Ce n’est pas le moindre des paradoxes de Saadi que de refuser la trêve dans la dénonciation des privilèges. Aucun cordon sanitaire n’est tendu autour de lui : dans le microcosme du cinéma tunisien, il est seul. Tout n’est pas bon pour l’asperger d’eau bénite : le charme vaguement sacrilège d’un cinéma amoral. Il existe pour lui deux sortes de cinéastes : les « mono-obsessionnels », aux réponses rassurantes ; et ceux qui se fient au hasard, « tremblant beaucoup, comme moi ». C’est à cette frange qu’appartient Saadi dont la dyslexie qui remonte à sa petite enfance le tiendra loin de la tentation d’occuper la place des premiers. Ses capteurs sont tournés vers la découverte, pas loin des ratages. « Je n’ai pas entièrement confiance dans mes propositions, même si j’y crois ».

Jusqu’au bout, on attend d’un film de Jilani Saadi ce que l’on espère d’un jazzman: une liberté d’improvisation. Lui, qui a la cruauté des fragiles, étreint à bras-le-corps tous les délaissés, adore raconter la nuit carnivore des couples, la peau qui brûle, les chantages à six chiffres, les banderilles au cœur et mord toujours là où ça fait mal. A l’image de ses héros masculins, dont le désir est toujours chevillé à une impuissance, il ne sait pas où aller. Il semble pourtant que Jilani Saadi, dès qu’il se jette à l’eau, ait le talent de faire cohabiter l’eau et le feu. « Car tous les désirs se valent, aucun privilège de l’un sur l’autre ». En cela, il se reconnaît dans Monteiro ou Buñuel. « C’est un peu ça ma quête, comment arriver à donner une précision à mon personnage, à être le plus fidèle à sa matière ». Il filme comme on change de pneu. « Le recyclage est fondamental pour moi. Mes films abandonnés, ils ressortent dans d’autres films ». C’est un maître de l’artisanat faussement naïf, une sorte de Méliès pour ère numérique.
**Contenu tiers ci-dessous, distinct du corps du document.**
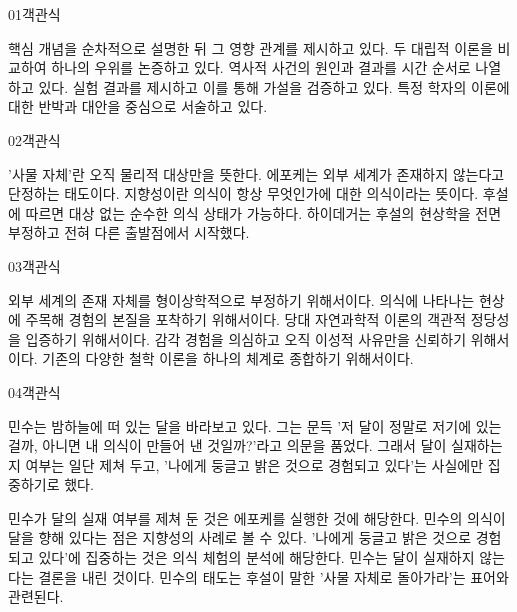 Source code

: \documentclass[fs85,seriesWit]{korfarm-base}
\begin{document}
\kfBeginMC
\begin{kfQBlock}{01}{객관식}
\begin{kfChoices}
\kfChoice 핵심 개념을 순차적으로 설명한 뒤 그 영향 관계를 제시하고 있다.
\kfChoice 두 대립적 이론을 비교하여 하나의 우위를 논증하고 있다.
\kfChoice 역사적 사건의 원인과 결과를 시간 순서로 나열하고 있다.
\kfChoice 실험 결과를 제시하고 이를 통해 가설을 검증하고 있다.
\kfChoice 특정 학자의 이론에 대한 반박과 대안을 중심으로 서술하고 있다.
\end{kfChoices}
\end{kfQBlock}

\begin{kfQBlock}{02}{객관식}
\begin{kfChoices}
\kfChoice '사물 자체'란 오직 물리적 대상만을 뜻한다.
\kfChoice 에포케는 외부 세계가 존재하지 않는다고 단정하는 태도이다.
\kfChoice 지향성이란 의식이 항상 무엇인가에 대한 의식이라는 뜻이다.
\kfChoice 후설에 따르면 대상 없는 순수한 의식 상태가 가능하다.
\kfChoice 하이데거는 후설의 현상학을 전면 부정하고 전혀 다른 출발점에서 시작했다.
\end{kfChoices}
\end{kfQBlock}

\begin{kfQBlock}{03}{객관식}
\begin{kfChoices}
\kfChoice 외부 세계의 존재 자체를 형이상학적으로 부정하기 위해서이다.
\kfChoice 의식에 나타나는 현상에 주목해 경험의 본질을 포착하기 위해서이다.
\kfChoice 당대 자연과학적 이론의 객관적 정당성을 입증하기 위해서이다.
\kfChoice 감각 경험을 의심하고 오직 이성적 사유만을 신뢰하기 위해서이다.
\kfChoice 기존의 다양한 철학 이론을 하나의 체계로 종합하기 위해서이다.
\end{kfChoices}
\end{kfQBlock}

\begin{kfQBlock}{04}{객관식}
\begin{kfEvidence}민수는 밤하늘에 떠 있는 달을 바라보고 있다. 그는 문득 '저 달이 정말로 저기에 있는 걸까, 아니면 내 의식이 만들어 낸 것일까?'라고 의문을 품었다. 그래서 달이 실재하는지 여부는 일단 제쳐 두고, '나에게 둥글고 밝은 것으로 경험되고 있다'는 사실에만 집중하기로 했다.\end{kfEvidence}
\begin{kfChoices}
\kfChoice 민수가 달의 실재 여부를 제쳐 둔 것은 에포케를 실행한 것에 해당한다.
\kfChoice 민수의 의식이 달을 향해 있다는 점은 지향성의 사례로 볼 수 있다.
\kfChoice '나에게 둥글고 밝은 것으로 경험되고 있다'에 집중하는 것은 의식 체험의 분석에 해당한다.
\kfChoice 민수는 달이 실재하지 않는다는 결론을 내린 것이다.
\kfChoice 민수의 태도는 후설이 말한 '사물 자체로 돌아가라'는 표어와 관련된다.
\end{kfChoices}
\end{kfQBlock}
\end{document}
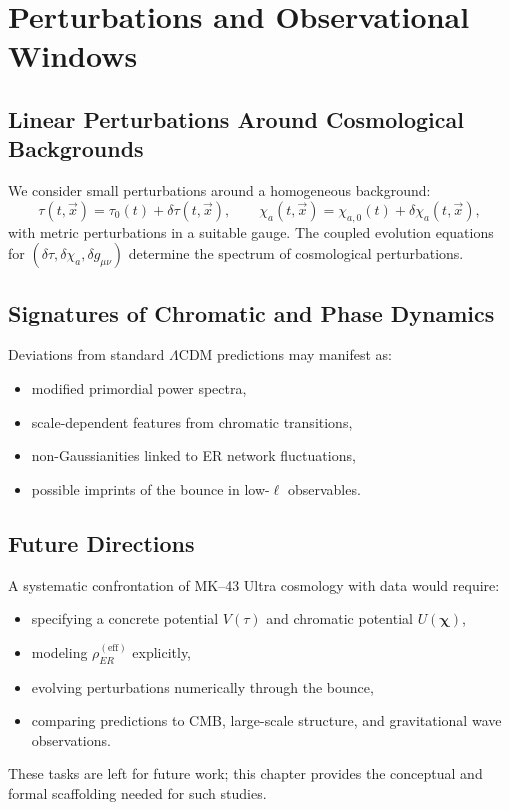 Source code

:\chapter{Perturbations and Observational Windows}

\section{Linear Perturbations Around Cosmological Backgrounds}

We consider small perturbations around a homogeneous background:
\[
  \tau(t,\vec{x}) = \tau_0(t) + \delta\tau(t,\vec{x}), \qquad
  \chi_a(t,\vec{x}) = \chi_{a,0}(t) + \delta\chi_a(t,\vec{x}),
\]
with metric perturbations in a suitable gauge.
The coupled evolution equations for $(\delta\tau,\delta\chi_a,\delta g_{\mu\nu})$ determine the spectrum of cosmological perturbations.

\section{Signatures of Chromatic and Phase Dynamics}

Deviations from standard $\Lambda$CDM predictions may manifest as:

\begin{itemize}
  \item modified primordial power spectra,
  \item scale-dependent features from chromatic transitions,
  \item non-Gaussianities linked to ER network fluctuations,
  \item possible imprints of the bounce in low-$\ell$ observables.
\end{itemize}

\section{Future Directions}

A systematic confrontation of MK--43 Ultra cosmology with data would require:

\begin{itemize}
  \item specifying a concrete potential $V(\tau)$ and chromatic potential $U(\bm{\chi})$,
  \item modeling $\rho_{ER}^{\mathrm{(eff)}}$ explicitly,
  \item evolving perturbations numerically through the bounce,
  \item comparing predictions to CMB, large-scale structure, and gravitational wave observations.
\end{itemize}
These tasks are left for future work; this chapter provides the conceptual and formal scaffolding needed for such studies.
Que se passe-t-il toutefois lorsque la fiction tend à larguer ses propres amarres ? Dans le cas de Jilani Saadi, on devine que la question en recouvre forcément une autre : est-il encore possible de reprendre une certaine liberté sur le récit ? Les mots se détachent dans sa bouche, ils sont précis mais non dénués d’une certaine qualité de songe. « Le récit est autoritaire. L’efficacité, c’est ce qu’il y a de plus fasciste, de plus dangereux. Le cinéma m’intéresse peu. C’est la fiction qui m’intéresse, ce moment où on s’interroge sur soi-même en s’interrogeant sur l’autre.». Il le dit sans forfanterie, comme un élève de terminale qui résoudrait des équations un dimanche matin, pratiquer une espèce de mouvement sinusoïdal dans le récit. Il pousse l’intelligence jusqu’à l’abattement des cloisons. « L’idéal, pour moi, c’est un cinéma total, dépourvu de raisonnements et d’hypothèsesUn délire absolu ». Ce qui émane de lui, est le contraire de la rusticité : « Le cinéma mourra tout seul. Les arts meurent pour renaître. L’idée de réincarnation est très intéressante. Dans sa mort, le cinéma va réenfanter de nouvelles choses ».
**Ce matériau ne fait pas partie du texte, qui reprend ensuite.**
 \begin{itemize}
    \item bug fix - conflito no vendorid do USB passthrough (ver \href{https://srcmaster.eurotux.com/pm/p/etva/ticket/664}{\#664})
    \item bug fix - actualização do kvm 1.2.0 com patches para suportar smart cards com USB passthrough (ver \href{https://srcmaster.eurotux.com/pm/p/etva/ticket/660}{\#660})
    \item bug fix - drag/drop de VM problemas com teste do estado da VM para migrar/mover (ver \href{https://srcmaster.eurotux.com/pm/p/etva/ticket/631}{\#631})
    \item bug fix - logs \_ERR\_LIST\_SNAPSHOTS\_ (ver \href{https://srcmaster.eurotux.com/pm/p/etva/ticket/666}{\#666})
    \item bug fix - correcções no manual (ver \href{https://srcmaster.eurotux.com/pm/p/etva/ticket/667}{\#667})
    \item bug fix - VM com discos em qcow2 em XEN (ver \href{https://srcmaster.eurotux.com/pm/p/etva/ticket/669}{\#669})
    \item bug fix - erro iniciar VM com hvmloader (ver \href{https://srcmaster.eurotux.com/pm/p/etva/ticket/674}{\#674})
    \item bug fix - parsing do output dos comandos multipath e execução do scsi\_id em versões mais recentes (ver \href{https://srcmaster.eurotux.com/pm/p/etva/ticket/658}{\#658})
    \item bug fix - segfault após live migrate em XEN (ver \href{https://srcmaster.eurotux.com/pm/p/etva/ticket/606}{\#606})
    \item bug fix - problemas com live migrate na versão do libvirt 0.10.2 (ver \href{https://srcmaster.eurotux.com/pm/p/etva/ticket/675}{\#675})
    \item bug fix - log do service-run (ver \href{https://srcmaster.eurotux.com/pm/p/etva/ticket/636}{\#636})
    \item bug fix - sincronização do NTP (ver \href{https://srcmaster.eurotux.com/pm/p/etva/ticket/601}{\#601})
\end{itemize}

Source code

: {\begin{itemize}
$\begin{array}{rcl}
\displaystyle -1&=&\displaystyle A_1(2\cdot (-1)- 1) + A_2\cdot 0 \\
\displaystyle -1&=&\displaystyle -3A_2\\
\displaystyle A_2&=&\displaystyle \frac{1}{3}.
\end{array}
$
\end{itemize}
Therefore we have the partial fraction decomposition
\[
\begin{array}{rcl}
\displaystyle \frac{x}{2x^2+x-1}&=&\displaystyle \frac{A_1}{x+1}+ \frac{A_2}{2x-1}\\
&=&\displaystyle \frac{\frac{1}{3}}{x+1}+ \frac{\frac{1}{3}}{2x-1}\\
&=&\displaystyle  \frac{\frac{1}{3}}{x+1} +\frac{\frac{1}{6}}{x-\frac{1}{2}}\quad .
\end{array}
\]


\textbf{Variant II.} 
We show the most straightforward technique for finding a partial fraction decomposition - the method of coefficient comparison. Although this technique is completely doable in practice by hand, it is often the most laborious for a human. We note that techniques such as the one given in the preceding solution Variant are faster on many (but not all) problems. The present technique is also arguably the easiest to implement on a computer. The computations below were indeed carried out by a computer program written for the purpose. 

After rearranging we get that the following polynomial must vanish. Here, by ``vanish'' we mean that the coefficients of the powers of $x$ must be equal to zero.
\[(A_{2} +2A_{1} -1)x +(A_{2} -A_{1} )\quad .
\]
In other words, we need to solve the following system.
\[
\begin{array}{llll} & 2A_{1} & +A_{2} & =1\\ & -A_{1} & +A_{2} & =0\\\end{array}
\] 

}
À quoi servent les films de Saadi ? Sans doute à rebattre les cartes. Avec le temps, sa caméra prend les grâces numériques du GoPro. En revanche, avec le cinéma tunisien, il a beau museler ses démons, il ne mâche pourtant pas ses mots. Les pires films tunisiens ? « Redeyef 56 d’Ali Abidi, et Affreux cupides et stupides de Brahim Letaief ». Et les meilleurs ? « Ils sont rares ». La « nouvelle vague » de ce cinéma ne paraît pas l’émouvoir outre mesure. « A l’exception, sans doute, de Babylon, d’Ismaïl, Youssef Chebbi et Ala Eddine Slim. Il y a aussi Subutex, de Nasreddine Shili, un des grands documentaires réalisés ces dernières années ». Par ailleurs, jamais il ne fera d’adaptation. « C’est une forme de trahison, je pense. Il faut faire autre chose ». Voilà, c’est dit.